Unfortunately, along with the hole in this woman's uterus, are tons of holes in the logic of this story. While I feel very badly for her - as uterine rupture is probably the worst nightmare of every laboring woman attempting a VBAC - I just can't wrap my head around this story. The woman is suing her insurance company - not her doctor - because they didn't warn her about the dangers of a VBAC. Apparently, the baby was deprived of oxygen for TWELVE FREAKING MINUTES (and that's the insurance company's fault?!) and, not surprisingly, suffered permanent brain damage. The laboring mom, to her credit, no doubt knew something was up and asked for an immediate c-section, to which her doctor apparently answered, "Shut up." What?!
I'm puzzled why, then, the doctor himself isn't being sued for malpractice. Where were medical staff during that 12 minutes? Hunting down an anesthesiologist to do a crash c/s? Going out for coffee? Who knows. I don't want to sound too critical, because a mother and child were severely injured in this incident. But unfortunately, because of the crappy reporting this news station did, and the nature of this whacked out lawsuit, it paints a horrible, although unrealistic, picture here.
I'm also curious what part Pitocin played in this birth, since it can cause more painful, stronger contractions that can increase the risk of rupture in a laboring woman with a prior uterine scar. (In fact, they can happen even before labor begins, in a woman with a prior scar.) My own doctor tried to scare me with stories of rupture when I told him of my plan to VBAC, saying he'd had at least two patients experience a rupture. I then asked, "And did those women receive Pitocin while in labor?" He didn't have much to say in response and brushed off my question, saying he didn't remember. With all the births I'm sure his practice has attended, and so few of them resulting in rupture, you better believe he remembered. That's not something you very easily forget, I'm sure.
I would like to know where this attorney is when countless women are basically forced into having unnecessary c-sections, for failed inductions their doctors know won't work; for suspected 'large' babies who end up being born hovering at around 6 pounds; for women who fail to progress because some overbearing doctor with the bedside manner of a goat has his fingers up your you-know-what while you're trying to relax and forget your surroundings and dilate enough to give birth, all while in a timeframe that suits his golf schedule. Where is this attorney then, representing all those women who are essentially coerced into giving birth according to how the doctor wants it done, instead of being allowed to let their bodies do what they were created to do?

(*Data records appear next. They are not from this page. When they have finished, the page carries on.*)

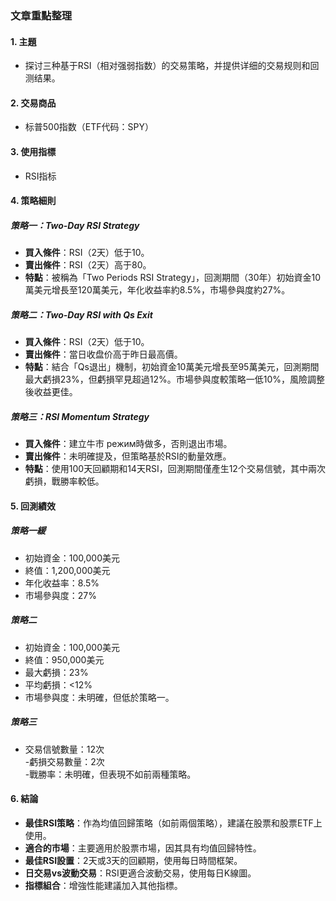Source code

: ### 文章重點整理

#### 1. 主題  
- 探讨三种基于RSI（相对强弱指数）的交易策略，并提供详细的交易规则和回测结果。

#### 2. 交易商品  
- 标普500指数（ETF代码：SPY）

#### 3. 使用指標  
- RSI指标

#### 4. 策略細則  

##### 策略一：Two-Day RSI Strategy  
- **買入條件**：RSI（2天）低于10。  
- **賣出條件**：RSI（2天）高于80。  
- **特點**：被稱為「Two Periods RSI Strategy」，回測期間（30年）初始資金10萬美元增長至120萬美元，年化收益率約8.5%，市場參與度約27%。

##### 策略二：Two-Day RSI with Qs Exit  
- **買入條件**：RSI（2天）低于10。  
- **賣出條件**：當日收盘价高于昨日最高價。  
- **特點**：結合「Qs退出」機制，初始資金10萬美元增長至95萬美元，回測期間最大虧損23%，但虧損罕見超過12%。市場參與度較策略一低10%，風險調整後收益更佳。

##### 策略三：RSI Momentum Strategy  
- **買入條件**：建立牛市 режим時做多，否則退出市場。  
- **賣出條件**：未明確提及，但策略基於RSI的動量效應。  
- **特點**：使用100天回顧期和14天RSI，回測期間僅產生12个交易信號，其中兩次虧損，戰勝率較低。

#### 5. 回測績效  

##### 策略一緩  
- 初始資金：100,000美元  
- 終值：1,200,000美元  
- 年化收益率：8.5%  
- 市場參與度：27%  

##### 策略二  
- 初始資金：100,000美元  
- 終值：950,000美元  
- 最大虧損：23%  
- 平均虧損：<12%  
- 市場參與度：未明確，但低於策略一。  

##### 策略三  
- 交易信號數量：12次  
-虧損交易數量：2次  
-戰勝率：未明確，但表現不如前兩種策略。

#### 6. 結論  
- **最佳RSI策略**：作為均值回歸策略（如前兩個策略），建議在股票和股票ETF上使用。  
- **適合的市場**：主要適用於股票市場，因其具有均值回歸特性。  
- **最佳RSI設置**：2天或3天的回顧期，使用每日時間框架。  
- **日交易vs波動交易**：RSI更適合波動交易，使用每日K線圖。  
- **指標組合**：增強性能建議加入其他指標。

Of course the sensationalist reporting of this news broadcast does nothing to further the cause, only cement in the minds of women within the viewing area that 'the procedure' is a dangerous one and is to be avoided at all costs. Never mind that c-sections can also result in traumatic damage to a woman's body, and babies can die as a result of bad sections, as well.
Unfortunately this case leaves me with a lot of questions that will no doubt go unanswered, since I couldn't find any information on it. On Dr. (yes, doctor) Fagel's website, it doesn't mention a whit about what his prior experience was in the medical field, only that he graduated from the Illinois Medical College of Medicine (huh?) in 1972 and then received a law degree in 1982. Exactly how much medicine did he practice, then, in that ten-year period, what with going to law school during that time? My guess is not much.